Entries supplied -

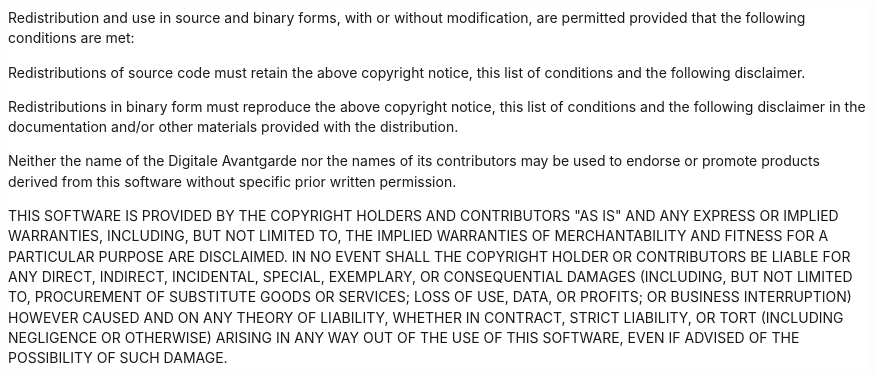Redistribution and use in source and binary forms, with or without modification, are permitted provided that the following conditions are met:

Redistributions of source code must retain the above copyright notice, this list of conditions and the following disclaimer.

Redistributions in binary form must reproduce the above copyright notice, this list of conditions and the following disclaimer in the documentation and/or other materials provided with the distribution.

Neither the name of the Digitale Avantgarde nor the names of its contributors may be used to endorse or promote products derived from this software without specific prior written permission.

THIS SOFTWARE IS PROVIDED BY THE COPYRIGHT HOLDERS AND CONTRIBUTORS "AS IS" AND ANY EXPRESS OR IMPLIED WARRANTIES, INCLUDING, BUT NOT LIMITED TO, THE IMPLIED WARRANTIES OF MERCHANTABILITY AND FITNESS FOR A PARTICULAR PURPOSE ARE DISCLAIMED. IN NO EVENT SHALL THE COPYRIGHT HOLDER OR CONTRIBUTORS BE LIABLE FOR ANY DIRECT, INDIRECT, INCIDENTAL, SPECIAL, EXEMPLARY, OR CONSEQUENTIAL DAMAGES (INCLUDING, BUT NOT LIMITED TO, PROCUREMENT OF SUBSTITUTE GOODS OR SERVICES; LOSS OF USE, DATA, OR PROFITS; OR BUSINESS INTERRUPTION) HOWEVER CAUSED AND ON ANY THEORY OF LIABILITY, WHETHER IN CONTRACT, STRICT LIABILITY, OR TORT (INCLUDING NEGLIGENCE OR OTHERWISE) ARISING IN ANY WAY OUT OF THE USE OF THIS SOFTWARE, EVEN IF ADVISED OF THE POSSIBILITY OF SUCH DAMAGE.


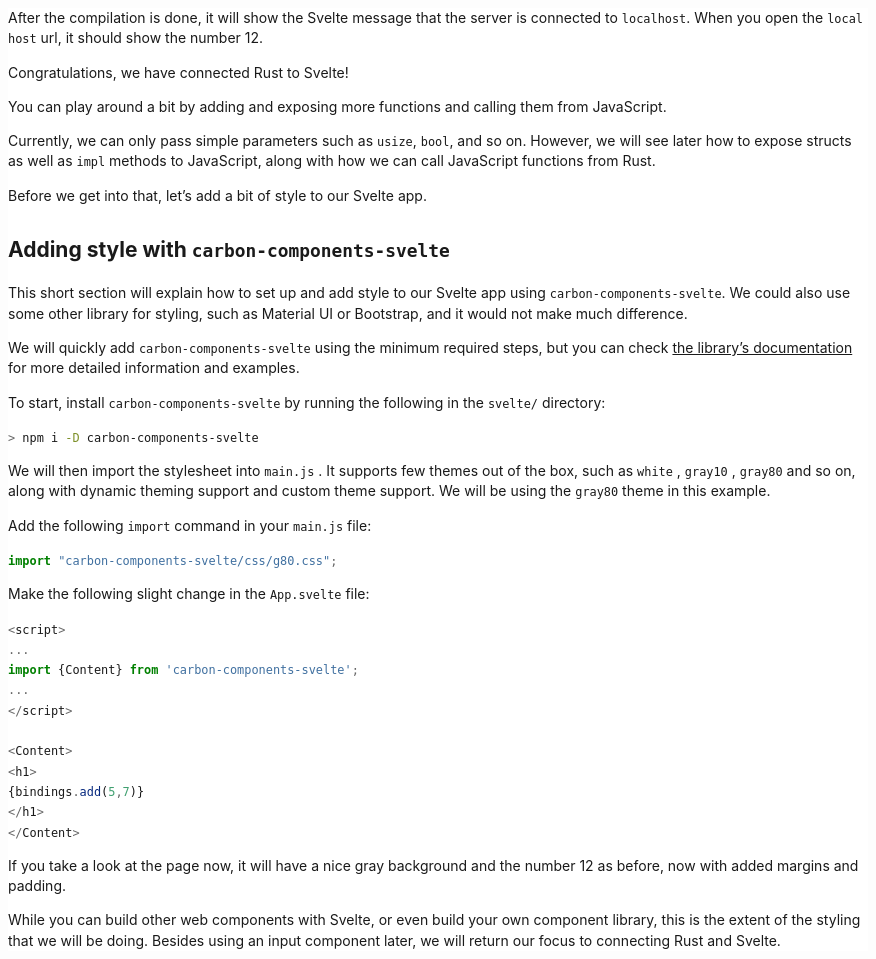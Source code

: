 After the compilation is done, it will show the Svelte message that the server is connected to `localhost`. When you open the `localhost` url, it should show the number 12.

Congratulations, we have connected Rust to Svelte!

You can play around a bit by adding and exposing more functions and calling them from JavaScript. 

Currently, we can only pass simple parameters such as `usize`, `bool`, and so on. However, we will see later how to expose structs as well as `impl` methods to JavaScript, along with how we can call JavaScript functions from Rust.

Before we get into that, let’s add a bit of style to our Svelte app.

## Adding style with `carbon-components-svelte`

This short section will explain how to set up and add style to our Svelte app using `carbon-components-svelte`. We could also use some other library for styling, such as Material UI or Bootstrap, and it would not make much difference.

We will quickly add `carbon-components-svelte` using the minimum required steps, but you can check [the library’s documentation](https://carbon-components-svelte.onrender.com/) for more detailed information and examples.

To start, install `carbon-components-svelte` by running the following in the `svelte/` directory:

```bash
> npm i -D carbon-components-svelte
```
We will then import the stylesheet into `main.js` . It supports few themes out of the box, such as `white` , `gray10` , `gray80`  and so on, along with dynamic theming support and custom theme support. We will be using the `gray80` theme in this example.

Add the following `import` command in your `main.js` file:

```js
import "carbon-components-svelte/css/g80.css";
```
Make the following slight change in the `App.svelte` file:

```js
<script>
...
import {Content} from 'carbon-components-svelte';
...
</script>

<Content>
<h1>
{bindings.add(5,7)}
</h1>
</Content>
```

If you take a look at the page now, it will have a nice gray background and the number 12 as before, now with added margins and padding.

While you can build other web components with Svelte, or even build your own component library, this is the extent of the styling that we will be doing. Besides using an input component later, we will return our focus to connecting Rust and Svelte.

What you will do -
Up to and including the line containing "Neither the name", repeat every line from the start of the data, but none of the pictures.

Answer section -
Redistribution and use in source and binary forms, with or without modification, are permitted provided that the following conditions are met:

Redistributions of source code must retain the above copyright notice, this list of conditions and the following disclaimer.

Redistributions in binary form must reproduce the above copyright notice, this list of conditions and the following disclaimer in the documentation and/or other materials provided with the distribution.

Neither the name of the Digitale Avantgarde nor the names of its contributors may be used to endorse or promote products derived from this software without specific prior written permission.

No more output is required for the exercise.